## ACTION ITEM
Your output should be the lines from the one with "### 2. Database Backups" through the end of the entries below, set down word for word and nothing else.

(Beginning of GIVEN DATA)

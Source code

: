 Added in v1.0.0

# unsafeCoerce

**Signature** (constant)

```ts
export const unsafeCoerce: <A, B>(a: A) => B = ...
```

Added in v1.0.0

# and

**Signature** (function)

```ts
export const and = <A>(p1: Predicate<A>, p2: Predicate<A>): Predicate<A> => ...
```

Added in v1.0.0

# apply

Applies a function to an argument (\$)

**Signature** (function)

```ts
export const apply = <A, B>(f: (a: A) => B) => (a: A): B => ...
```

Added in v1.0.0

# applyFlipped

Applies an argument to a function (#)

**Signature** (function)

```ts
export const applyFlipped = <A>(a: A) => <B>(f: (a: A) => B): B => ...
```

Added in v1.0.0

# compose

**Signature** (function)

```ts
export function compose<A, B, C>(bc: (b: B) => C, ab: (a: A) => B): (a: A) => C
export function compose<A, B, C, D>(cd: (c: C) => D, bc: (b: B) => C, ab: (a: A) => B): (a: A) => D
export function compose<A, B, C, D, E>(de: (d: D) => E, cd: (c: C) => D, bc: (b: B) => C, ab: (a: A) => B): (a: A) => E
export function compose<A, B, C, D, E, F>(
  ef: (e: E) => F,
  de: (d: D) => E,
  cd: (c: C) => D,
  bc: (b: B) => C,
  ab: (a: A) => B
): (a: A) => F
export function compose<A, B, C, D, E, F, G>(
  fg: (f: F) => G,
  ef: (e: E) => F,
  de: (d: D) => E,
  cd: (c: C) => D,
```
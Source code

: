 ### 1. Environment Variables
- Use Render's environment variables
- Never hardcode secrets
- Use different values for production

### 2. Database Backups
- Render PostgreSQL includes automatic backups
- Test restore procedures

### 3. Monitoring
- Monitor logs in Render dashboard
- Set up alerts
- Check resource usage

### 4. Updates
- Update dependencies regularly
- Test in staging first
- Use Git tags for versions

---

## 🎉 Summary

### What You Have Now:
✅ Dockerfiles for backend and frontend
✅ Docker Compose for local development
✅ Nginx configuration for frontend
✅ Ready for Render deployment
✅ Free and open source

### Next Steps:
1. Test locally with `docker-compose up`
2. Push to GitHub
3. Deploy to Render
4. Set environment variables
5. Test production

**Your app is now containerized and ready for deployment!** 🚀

(End of GIVEN DATA)

## RESULT FOR THIS TASK
### 2. Database Backups
- Render PostgreSQL includes automatic backups
- Test restore procedures

### 3. Monitoring
- Monitor logs in Render dashboard
- Set up alerts
- Check resource usage

### 4. Updates
- Update dependencies regularly
- Test in staging first
- Use Git tags for versions

---

## 🎉 Summary

### What You Have Now:
✅ Dockerfiles for backend and frontend
✅ Docker Compose for local development
✅ Nginx configuration for frontend
✅ Ready for Render deployment
✅ Free and open source

### Next Steps:
1. Test locally with `docker-compose up`
2. Push to GitHub
3. Deploy to Render
4. Set environment variables
5. Test production

**Your app is now containerized and ready for deployment!** 🚀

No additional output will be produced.